10.1016/j.krcp.2015.01.002
- Author:
Ji In PARK
1
;
Seung Hee YANG
;
Jung Pyo LEE
;
Seong Ho YOO
;
Yon Su KIM
Author Information
1. Department of Internal Medicine, Seoul National University College of Medicine, Seoul, Korea. yonsukim@snu.ac.kr
- Publication Type:Original Article
- Keywords:
Aquaporins;
Kidney transplantation;
Single nucleotide polymorphism
- MeSH:
Alleles;
Allografts*;
Aquaporins;
Diabetes Mellitus;
Electronic Health Records;
Gene Frequency;
Genetic Predisposition to Disease*;
Genotype;
Glycine;
Graft Survival;
Humans;
Hypertension;
Kidney Transplantation*;
Leukocytes;
Polymorphism, Single Nucleotide;
Renal Insufficiency;
Risk Factors;
Serine;
Tissue Donors*;
Transplants
- From:Kidney Research and Clinical Practice
2015;34(1):47-52
- CountryRepublic of Korea
- Language:English
-
Abstract:
BACKGROUND: Aquaporin-11 (AQP11) is a novel member of the aquaporin family. Disruption of the murine Aqp11 gene causes severe proximal tubular injury and renal failure.

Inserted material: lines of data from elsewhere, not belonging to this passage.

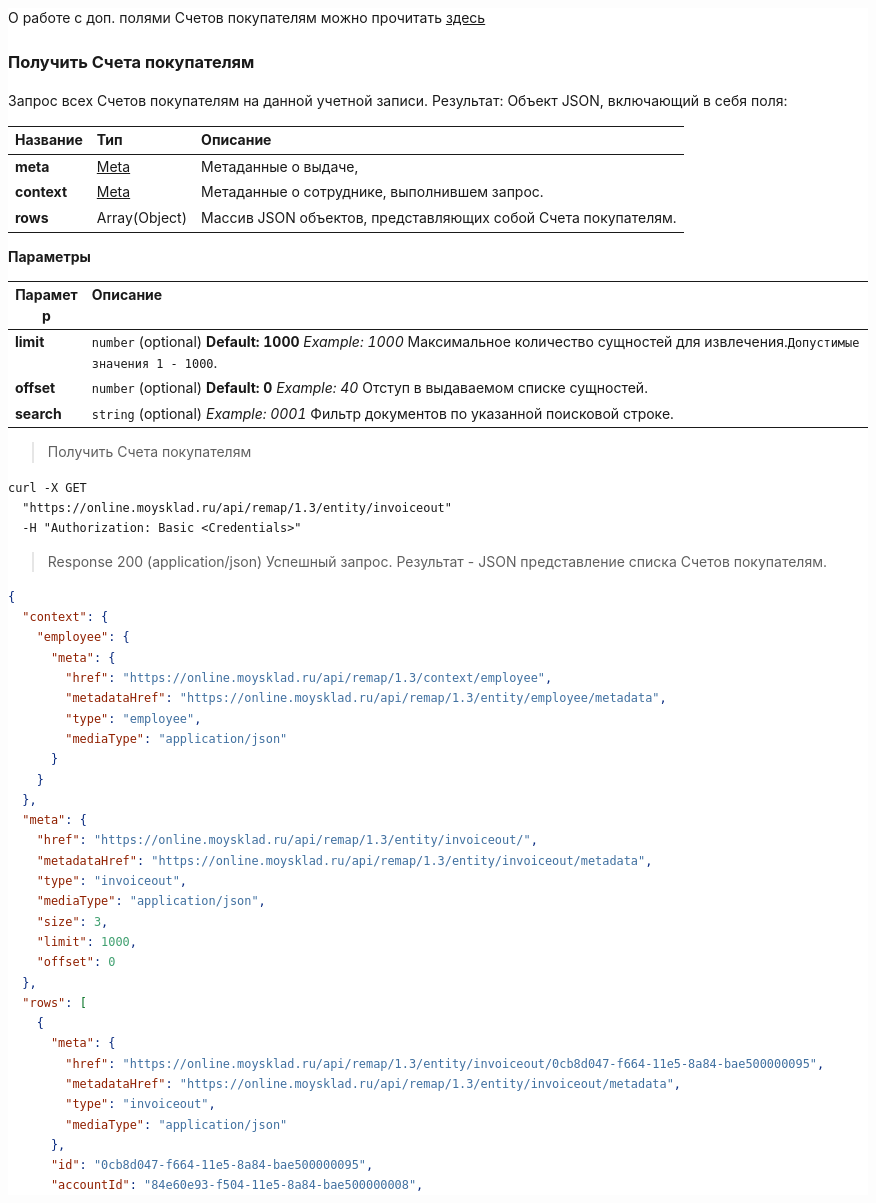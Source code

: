 О работе с доп. полями Счетов покупателям можно прочитать [здесь](../#mojsklad-json-api-obschie-swedeniq-rabota-s-dopolnitel-nymi-polqmi)


### Получить Счета покупателям
Запрос всех Счетов покупателям на данной учетной записи.
Результат: Объект JSON, включающий в себя поля:

| Название  | Тип | Описание                    |
| --------- |:----|:----------------------------|
**meta** |[Meta](../#mojsklad-json-api-obschie-swedeniq-metadannye)|Метаданные о выдаче,
**context** | [Meta](../#mojsklad-json-api-obschie-swedeniq-metadannye) | Метаданные о сотруднике, выполнившем запрос.
**rows** |Array(Object)|Массив JSON объектов, представляющих собой Счета покупателям.

**Параметры**

| Параметр                | Описание  |
| ------------------------------ |:---------------------------|
|**limit** |  `number` (optional) **Default: 1000** *Example: 1000* Максимальное количество сущностей для извлечения.`Допустимые значения 1 - 1000`.|
|**offset** |  `number` (optional) **Default: 0** *Example: 40* Отступ в выдаваемом списке сущностей.|
|**search** |  `string` (optional) *Example: 0001* Фильтр документов по указанной поисковой строке.

> Получить Счета покупателям

```shell
curl -X GET
  "https://online.moysklad.ru/api/remap/1.3/entity/invoiceout"
  -H "Authorization: Basic <Credentials>"
```

> Response 200 (application/json)
Успешный запрос. Результат - JSON представление списка Счетов покупателям.

```json
{
  "context": {
    "employee": {
      "meta": {
        "href": "https://online.moysklad.ru/api/remap/1.3/context/employee",
        "metadataHref": "https://online.moysklad.ru/api/remap/1.3/entity/employee/metadata",
        "type": "employee",
        "mediaType": "application/json"
      }
    }
  },
  "meta": {
    "href": "https://online.moysklad.ru/api/remap/1.3/entity/invoiceout/",
    "metadataHref": "https://online.moysklad.ru/api/remap/1.3/entity/invoiceout/metadata",
    "type": "invoiceout",
    "mediaType": "application/json",
    "size": 3,
    "limit": 1000,
    "offset": 0
  },
  "rows": [
    {
      "meta": {
        "href": "https://online.moysklad.ru/api/remap/1.3/entity/invoiceout/0cb8d047-f664-11e5-8a84-bae500000095",
        "metadataHref": "https://online.moysklad.ru/api/remap/1.3/entity/invoiceout/metadata",
        "type": "invoiceout",
        "mediaType": "application/json"
      },
      "id": "0cb8d047-f664-11e5-8a84-bae500000095",
      "accountId": "84e60e93-f504-11e5-8a84-bae500000008",
```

The rs2276415 (G>A) single-nucleotide polymorphism in the human AQP11 gene results in glycine to serine substitution in a functionally important domain. In this study, the role of the genetic predispositions of AQP11 rs2276415 (G>A) on renal allograft outcomes was evaluated. METHODS: A total of 198 pairs of donors and recipients were enrolled in this study. Long-term graft survival was traced and clinical parameters that could have influenced graft outcome were collected through the electronic medical record system. RESULTS: The genotype distribution and allele frequency of rs2276415 polymorphism were not different between donors and recipients. Despite similar allele frequencies between donors and recipients, the minor allele rs2276415 (GA+AA) of AQP11 from the donors, but not from the recipients, had a harmful effect on the graft survival compared with the wild-type donor (GG; P=0.029). This association was significant after adjusting for several risk factors including age, sex, human leukocyte antigen mismatch, donor type, hypertension, and diabetes mellitus (P=0.032). CONCLUSION: A donor-derived, not recipient-derived, genetic AQP11 polymorphism has different effects on graft outcome. Thus, the genetic influence from donors should be carefully considered for proper management of allografts after kidney transplantation.